Bu yazımda sermaye sahiplerine doğrudan, eğip bükmeden söylemek istediklerimi söyleyeceğim.
Bildiğiniz ve bildiğimiz gibi, ülke ekonomisi iflas etmiş durumda, konkordatoyu geçtik, yani iflas ettik ve yakın bir gelecekte de düze çıkacağımız malum değil.
Eğer toplumun büyük bir bölümü batık durumda ise sizin da hiç yaşama şansınız yoktur.
Neden?
Siz üreteceksiniz, tüketiciye sunacaksınız, tüketici tüketecek ki piyasada nakit dönsün ve herkes mutlu olsun.
İşte bu noktada size düşen görev de var kuşkusuz.
Bırakın kazandığınız paralarla yat, kat, lüks araba almayı, yurt dışına tatile gitmeyi, israf derecesinde lüks harcamayı.
Diyebilirsiniz ki “Kazanıyoruz, hakkımız değil mi?”
El-hak, hakkınızdır ama şimdi değil.
Bir başka anlatımla; her iş emrinde hüküm ve hikmet sahibi olarak, gerekeni en güzel biçimde yapan olmak zorundasınız.
Bugün İsraf günü değil…
Bugün millet sefalet içindeyken, lüks içinde yaşamanın sırası değil.
Neden biliyorsunuz mutlaka siz de…
Yoksul kesim rahatça harcamaya başlamazsa, sizin de rahat yaşama, israf etmek gibi bir durumunuz da kalmaz.

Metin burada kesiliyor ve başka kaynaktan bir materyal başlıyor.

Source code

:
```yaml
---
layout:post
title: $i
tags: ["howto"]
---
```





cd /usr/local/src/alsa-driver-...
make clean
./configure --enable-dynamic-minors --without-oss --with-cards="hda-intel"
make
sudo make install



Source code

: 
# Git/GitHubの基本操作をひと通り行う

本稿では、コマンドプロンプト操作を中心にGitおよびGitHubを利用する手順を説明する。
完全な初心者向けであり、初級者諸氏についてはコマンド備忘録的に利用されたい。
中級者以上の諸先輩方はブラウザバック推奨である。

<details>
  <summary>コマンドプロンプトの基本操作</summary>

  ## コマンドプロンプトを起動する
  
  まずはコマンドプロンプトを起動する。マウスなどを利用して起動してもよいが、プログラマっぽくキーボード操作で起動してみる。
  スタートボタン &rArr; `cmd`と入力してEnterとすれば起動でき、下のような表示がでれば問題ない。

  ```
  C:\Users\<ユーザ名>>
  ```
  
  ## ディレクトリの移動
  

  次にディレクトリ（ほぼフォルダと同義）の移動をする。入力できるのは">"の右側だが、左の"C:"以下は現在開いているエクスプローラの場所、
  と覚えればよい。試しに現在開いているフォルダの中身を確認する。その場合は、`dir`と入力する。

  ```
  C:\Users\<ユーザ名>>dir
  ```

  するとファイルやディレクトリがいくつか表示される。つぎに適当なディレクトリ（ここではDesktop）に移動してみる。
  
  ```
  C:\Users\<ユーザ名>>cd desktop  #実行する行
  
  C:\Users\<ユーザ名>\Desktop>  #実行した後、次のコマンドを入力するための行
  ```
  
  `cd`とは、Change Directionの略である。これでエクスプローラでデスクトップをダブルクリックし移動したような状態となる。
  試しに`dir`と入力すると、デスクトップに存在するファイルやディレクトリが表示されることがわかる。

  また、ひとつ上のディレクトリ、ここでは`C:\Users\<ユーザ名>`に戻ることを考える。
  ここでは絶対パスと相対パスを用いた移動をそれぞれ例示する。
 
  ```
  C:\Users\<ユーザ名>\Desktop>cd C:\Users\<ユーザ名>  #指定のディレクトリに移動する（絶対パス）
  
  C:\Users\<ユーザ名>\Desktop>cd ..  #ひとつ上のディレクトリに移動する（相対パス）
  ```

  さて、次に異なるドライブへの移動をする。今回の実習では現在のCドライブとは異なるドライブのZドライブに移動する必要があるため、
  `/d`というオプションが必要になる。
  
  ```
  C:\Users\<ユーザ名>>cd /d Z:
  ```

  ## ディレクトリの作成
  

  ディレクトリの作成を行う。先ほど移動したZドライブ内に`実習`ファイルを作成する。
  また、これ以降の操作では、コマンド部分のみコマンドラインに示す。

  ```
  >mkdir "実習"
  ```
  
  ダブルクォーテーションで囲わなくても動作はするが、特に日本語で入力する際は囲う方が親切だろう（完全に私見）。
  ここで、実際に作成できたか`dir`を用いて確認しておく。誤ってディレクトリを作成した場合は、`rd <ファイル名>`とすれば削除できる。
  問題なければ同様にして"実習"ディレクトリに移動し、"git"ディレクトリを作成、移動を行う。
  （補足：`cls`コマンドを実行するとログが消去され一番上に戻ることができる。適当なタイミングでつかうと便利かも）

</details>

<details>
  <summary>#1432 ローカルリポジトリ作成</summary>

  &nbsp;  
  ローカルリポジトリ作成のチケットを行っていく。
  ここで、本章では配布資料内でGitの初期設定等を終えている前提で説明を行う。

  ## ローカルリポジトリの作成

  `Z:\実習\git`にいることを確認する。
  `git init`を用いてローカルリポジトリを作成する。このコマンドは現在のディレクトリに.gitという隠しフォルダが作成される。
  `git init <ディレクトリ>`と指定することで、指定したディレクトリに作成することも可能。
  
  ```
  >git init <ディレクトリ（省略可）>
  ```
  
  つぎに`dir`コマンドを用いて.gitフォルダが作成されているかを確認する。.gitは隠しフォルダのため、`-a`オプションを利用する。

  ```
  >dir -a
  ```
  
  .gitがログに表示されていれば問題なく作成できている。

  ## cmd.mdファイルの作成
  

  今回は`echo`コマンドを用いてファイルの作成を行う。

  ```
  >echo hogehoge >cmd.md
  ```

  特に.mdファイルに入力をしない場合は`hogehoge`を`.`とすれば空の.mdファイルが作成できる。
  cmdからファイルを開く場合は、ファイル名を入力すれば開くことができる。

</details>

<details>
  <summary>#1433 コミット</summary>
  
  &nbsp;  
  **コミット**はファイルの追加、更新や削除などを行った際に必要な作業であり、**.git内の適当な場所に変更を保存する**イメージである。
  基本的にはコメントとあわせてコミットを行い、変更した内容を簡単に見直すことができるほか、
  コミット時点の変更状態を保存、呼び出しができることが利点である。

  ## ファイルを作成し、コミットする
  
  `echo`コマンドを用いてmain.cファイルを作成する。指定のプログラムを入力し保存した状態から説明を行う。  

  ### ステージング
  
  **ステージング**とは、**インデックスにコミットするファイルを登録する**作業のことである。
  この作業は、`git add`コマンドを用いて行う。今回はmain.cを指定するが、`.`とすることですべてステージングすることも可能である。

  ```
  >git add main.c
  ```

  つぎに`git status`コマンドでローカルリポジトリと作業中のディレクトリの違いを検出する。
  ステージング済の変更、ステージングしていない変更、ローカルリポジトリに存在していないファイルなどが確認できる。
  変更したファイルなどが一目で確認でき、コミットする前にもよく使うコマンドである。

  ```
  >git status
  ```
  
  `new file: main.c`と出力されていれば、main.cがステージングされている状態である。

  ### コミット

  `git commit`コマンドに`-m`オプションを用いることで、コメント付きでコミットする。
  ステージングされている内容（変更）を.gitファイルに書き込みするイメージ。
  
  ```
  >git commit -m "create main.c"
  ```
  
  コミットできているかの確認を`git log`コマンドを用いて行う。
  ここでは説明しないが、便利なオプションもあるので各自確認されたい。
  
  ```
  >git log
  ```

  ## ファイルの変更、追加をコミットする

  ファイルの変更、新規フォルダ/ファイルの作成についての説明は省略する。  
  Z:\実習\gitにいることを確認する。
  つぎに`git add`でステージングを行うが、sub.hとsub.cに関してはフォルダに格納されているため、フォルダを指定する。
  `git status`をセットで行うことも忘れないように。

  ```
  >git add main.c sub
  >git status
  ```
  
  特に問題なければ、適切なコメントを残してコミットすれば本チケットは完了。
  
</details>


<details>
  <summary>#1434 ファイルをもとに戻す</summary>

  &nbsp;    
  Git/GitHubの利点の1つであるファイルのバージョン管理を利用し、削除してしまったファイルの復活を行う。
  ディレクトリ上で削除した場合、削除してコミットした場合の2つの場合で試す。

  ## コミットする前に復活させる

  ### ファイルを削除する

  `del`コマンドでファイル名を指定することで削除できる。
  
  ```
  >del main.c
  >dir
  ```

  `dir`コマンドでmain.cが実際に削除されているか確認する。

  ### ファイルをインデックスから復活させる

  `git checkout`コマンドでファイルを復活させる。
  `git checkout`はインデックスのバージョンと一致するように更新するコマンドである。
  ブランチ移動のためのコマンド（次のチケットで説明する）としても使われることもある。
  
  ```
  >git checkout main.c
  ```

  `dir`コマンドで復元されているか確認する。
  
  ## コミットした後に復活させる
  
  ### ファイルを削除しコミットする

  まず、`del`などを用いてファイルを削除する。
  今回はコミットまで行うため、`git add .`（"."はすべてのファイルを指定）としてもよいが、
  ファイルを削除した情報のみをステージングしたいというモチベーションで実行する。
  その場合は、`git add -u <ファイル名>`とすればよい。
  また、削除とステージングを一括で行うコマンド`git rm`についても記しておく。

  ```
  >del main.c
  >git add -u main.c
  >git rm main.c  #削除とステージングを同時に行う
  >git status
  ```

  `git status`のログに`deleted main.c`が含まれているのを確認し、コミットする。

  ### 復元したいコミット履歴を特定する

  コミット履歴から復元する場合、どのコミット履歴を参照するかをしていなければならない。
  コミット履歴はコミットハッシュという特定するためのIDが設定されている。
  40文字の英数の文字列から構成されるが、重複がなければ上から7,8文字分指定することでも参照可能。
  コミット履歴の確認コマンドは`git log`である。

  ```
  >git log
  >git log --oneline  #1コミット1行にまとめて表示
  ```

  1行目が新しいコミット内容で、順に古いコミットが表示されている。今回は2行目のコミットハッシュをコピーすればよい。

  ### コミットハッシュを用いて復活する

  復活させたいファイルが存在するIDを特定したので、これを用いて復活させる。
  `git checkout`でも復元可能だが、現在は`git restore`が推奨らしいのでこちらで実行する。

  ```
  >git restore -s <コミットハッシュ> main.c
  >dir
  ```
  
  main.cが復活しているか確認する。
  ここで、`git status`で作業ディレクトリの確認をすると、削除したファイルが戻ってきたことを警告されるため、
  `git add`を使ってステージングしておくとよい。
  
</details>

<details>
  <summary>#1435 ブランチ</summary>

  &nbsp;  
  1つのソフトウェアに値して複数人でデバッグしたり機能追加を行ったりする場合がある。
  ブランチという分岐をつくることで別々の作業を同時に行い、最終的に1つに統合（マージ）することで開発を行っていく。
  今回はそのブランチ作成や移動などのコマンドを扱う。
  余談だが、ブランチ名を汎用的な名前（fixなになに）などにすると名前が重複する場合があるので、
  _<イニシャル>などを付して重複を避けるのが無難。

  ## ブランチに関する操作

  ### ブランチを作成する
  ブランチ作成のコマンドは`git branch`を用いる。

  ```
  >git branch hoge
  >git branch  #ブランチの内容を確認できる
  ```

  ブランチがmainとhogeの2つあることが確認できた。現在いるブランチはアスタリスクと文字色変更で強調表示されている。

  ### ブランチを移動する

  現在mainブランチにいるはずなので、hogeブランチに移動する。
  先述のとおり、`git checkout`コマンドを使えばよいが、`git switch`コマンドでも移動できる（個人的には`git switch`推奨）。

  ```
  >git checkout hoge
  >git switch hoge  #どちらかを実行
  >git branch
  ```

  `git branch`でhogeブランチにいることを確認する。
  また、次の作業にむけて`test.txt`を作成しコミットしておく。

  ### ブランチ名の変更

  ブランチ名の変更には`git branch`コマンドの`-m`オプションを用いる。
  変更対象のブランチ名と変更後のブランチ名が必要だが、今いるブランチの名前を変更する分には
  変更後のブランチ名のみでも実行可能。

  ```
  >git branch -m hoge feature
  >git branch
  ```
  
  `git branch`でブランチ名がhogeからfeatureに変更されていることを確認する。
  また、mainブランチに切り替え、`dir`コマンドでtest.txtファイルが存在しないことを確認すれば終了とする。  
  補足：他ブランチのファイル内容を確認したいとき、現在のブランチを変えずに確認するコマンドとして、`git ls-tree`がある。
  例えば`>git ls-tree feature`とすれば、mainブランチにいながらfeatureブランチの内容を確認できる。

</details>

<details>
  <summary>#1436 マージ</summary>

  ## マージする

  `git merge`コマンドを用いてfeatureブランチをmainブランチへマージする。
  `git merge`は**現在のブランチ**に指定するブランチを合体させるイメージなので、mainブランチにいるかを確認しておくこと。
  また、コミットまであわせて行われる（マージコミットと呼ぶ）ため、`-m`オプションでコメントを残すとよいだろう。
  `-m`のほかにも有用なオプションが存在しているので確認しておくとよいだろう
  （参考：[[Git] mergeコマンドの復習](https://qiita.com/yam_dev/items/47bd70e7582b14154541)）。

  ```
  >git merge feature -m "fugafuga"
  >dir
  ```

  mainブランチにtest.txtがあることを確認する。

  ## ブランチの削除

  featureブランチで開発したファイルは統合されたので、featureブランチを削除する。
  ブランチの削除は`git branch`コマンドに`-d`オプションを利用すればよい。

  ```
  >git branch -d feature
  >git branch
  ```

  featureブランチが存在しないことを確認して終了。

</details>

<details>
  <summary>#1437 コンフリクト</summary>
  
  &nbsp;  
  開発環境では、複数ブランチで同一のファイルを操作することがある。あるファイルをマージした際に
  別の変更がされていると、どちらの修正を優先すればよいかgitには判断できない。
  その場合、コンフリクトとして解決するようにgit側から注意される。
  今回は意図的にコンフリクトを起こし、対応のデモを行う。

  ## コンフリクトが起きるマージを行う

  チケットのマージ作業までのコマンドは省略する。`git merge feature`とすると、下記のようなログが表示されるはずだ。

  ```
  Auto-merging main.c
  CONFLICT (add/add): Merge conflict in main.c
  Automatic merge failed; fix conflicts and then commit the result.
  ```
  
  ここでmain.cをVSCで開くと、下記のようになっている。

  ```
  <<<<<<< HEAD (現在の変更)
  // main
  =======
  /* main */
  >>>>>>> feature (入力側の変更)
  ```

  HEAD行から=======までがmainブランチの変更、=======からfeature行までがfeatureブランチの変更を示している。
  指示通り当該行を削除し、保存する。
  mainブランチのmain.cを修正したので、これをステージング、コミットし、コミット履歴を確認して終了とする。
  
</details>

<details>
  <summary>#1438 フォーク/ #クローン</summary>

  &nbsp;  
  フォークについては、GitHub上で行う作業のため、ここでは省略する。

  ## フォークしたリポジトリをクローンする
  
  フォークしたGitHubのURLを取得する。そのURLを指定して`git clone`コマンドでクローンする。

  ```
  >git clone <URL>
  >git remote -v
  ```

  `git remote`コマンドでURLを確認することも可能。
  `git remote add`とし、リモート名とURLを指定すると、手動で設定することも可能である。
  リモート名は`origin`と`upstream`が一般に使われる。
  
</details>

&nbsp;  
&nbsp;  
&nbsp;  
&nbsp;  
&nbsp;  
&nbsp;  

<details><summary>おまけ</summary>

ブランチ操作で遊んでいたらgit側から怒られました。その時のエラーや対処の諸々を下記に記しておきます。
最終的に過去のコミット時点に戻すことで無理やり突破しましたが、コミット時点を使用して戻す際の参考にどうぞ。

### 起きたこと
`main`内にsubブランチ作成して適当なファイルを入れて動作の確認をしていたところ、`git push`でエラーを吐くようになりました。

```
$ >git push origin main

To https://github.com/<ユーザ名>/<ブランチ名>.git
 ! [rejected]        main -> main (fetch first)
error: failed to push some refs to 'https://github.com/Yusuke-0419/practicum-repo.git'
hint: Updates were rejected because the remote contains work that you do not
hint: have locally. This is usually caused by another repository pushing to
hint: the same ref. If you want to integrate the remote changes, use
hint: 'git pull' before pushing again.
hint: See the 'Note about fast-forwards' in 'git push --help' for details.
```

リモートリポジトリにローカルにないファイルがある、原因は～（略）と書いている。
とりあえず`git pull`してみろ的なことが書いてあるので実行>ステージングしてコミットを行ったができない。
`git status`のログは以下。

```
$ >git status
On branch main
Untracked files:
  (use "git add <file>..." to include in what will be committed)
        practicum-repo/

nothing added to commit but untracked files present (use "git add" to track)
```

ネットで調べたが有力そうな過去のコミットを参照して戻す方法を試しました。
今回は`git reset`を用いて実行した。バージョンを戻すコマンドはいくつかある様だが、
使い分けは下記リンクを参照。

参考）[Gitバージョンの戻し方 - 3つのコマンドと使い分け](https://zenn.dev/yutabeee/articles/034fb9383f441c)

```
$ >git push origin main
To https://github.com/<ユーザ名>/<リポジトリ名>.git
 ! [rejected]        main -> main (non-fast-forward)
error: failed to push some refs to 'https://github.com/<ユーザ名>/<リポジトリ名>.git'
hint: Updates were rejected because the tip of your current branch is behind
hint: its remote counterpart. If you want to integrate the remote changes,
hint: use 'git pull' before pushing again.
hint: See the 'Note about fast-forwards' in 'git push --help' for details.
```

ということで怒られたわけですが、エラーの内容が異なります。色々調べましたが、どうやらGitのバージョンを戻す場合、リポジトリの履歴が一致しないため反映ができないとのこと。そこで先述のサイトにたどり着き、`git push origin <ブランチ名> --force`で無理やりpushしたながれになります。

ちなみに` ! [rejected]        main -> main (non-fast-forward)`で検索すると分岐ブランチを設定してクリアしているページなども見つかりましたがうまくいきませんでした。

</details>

Görüyoruz, ülkemizde de bir çok büyük firma önce konkordato istiyor, sonra çeviremiyor, iflas kararını mahkemeler yapıştırıyor.
Toplum nasıl ki sizlerin, yani sermaye kitlesinin üretimine muhtaç, sermaye kitlesi de toplumun harcama kapasitesinin yüksek olmasına muhtaç…

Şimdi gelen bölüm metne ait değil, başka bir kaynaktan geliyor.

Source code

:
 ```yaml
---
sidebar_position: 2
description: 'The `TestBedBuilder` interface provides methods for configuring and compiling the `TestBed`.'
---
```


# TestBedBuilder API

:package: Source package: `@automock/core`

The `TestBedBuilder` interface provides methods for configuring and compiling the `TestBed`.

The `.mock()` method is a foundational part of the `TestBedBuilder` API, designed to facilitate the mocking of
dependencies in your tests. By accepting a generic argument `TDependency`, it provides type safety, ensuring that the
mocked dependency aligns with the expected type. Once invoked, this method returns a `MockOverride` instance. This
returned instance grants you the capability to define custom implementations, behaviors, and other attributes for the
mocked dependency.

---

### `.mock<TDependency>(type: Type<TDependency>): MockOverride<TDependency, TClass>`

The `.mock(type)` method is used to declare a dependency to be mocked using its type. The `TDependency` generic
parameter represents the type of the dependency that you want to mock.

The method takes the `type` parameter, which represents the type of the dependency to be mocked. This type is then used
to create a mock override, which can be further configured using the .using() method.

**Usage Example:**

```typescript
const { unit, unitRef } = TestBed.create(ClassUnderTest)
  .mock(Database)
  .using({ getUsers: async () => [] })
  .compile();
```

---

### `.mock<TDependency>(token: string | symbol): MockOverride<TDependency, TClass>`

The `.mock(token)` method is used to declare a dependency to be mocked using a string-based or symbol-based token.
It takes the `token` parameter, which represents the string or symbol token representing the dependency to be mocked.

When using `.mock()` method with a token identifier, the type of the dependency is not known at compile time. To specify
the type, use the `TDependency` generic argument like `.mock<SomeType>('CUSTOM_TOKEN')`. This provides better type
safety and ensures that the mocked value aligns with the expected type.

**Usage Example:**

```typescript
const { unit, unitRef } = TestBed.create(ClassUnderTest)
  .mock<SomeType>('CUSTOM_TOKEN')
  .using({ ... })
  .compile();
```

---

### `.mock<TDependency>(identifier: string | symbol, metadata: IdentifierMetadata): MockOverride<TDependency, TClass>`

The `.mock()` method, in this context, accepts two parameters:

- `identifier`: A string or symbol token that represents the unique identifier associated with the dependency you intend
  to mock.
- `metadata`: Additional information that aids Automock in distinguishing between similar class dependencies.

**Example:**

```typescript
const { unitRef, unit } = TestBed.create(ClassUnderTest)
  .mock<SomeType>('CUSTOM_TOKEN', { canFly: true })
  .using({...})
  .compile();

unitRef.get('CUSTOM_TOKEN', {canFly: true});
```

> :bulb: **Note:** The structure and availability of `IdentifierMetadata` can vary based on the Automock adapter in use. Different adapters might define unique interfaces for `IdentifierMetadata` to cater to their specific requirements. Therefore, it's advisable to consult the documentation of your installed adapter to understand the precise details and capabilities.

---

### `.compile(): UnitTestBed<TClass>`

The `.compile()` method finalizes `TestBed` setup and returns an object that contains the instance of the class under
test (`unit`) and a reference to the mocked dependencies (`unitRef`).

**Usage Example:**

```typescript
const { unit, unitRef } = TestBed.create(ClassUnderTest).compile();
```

Hani bir atasözümüz vardır, hepimiz biliriz…
“Güvenme güzelliğine, bir sivilce yeter, güvenme varlığına bir kıvılcım çok bile…”
Bugüne kadar biriktirdiğiniz varlıklarınız ile huzur içinde yaşarız de demeyin…
Neden derseniz, yine bir atasözümüz var, onu da bilirsiniz…
Ne kadar çok biriktirmiş olursanız olun, gün gelir biter, yani atasözü ile anlatımı; “Hazıra dağlar dayanmaz…”
Şunu da eklemek isterim…
Derseniz ki “Varlığımız var, çekiliriz” işte o zaman da iş verdiğiniz kesim işsiz kalacağından daha çok kaosa gireriz, bundan sizler de zarar görürsünüz.
Demesi, anlatması bizde, karar sizden.
Şunu samimiyetle bir kez daha söylemek isterim…
Biraz “Halk olmayı” deneyin, gerçekten zararlı çıkmazsınız. Varlıklarınızı ve yaşantınızı toplumun gözüne sokmayın.
Şunu de ekleyeyim, izninizle…
Birisi çıkar da bu yazım için; “Sen sermaye düşmanı mısın?” derse, ona derim ki; “Sen okuduğunu anlama yeteneğini mi yitirdin.
Bu düşünceler, 60 yıllık deneyimlerin ürünüdür, biliniz…
Çocuk çağlarımızda sokakta simit, gazete, pazarlarda sebze sattığımız günlerimiz bunun dışındadır.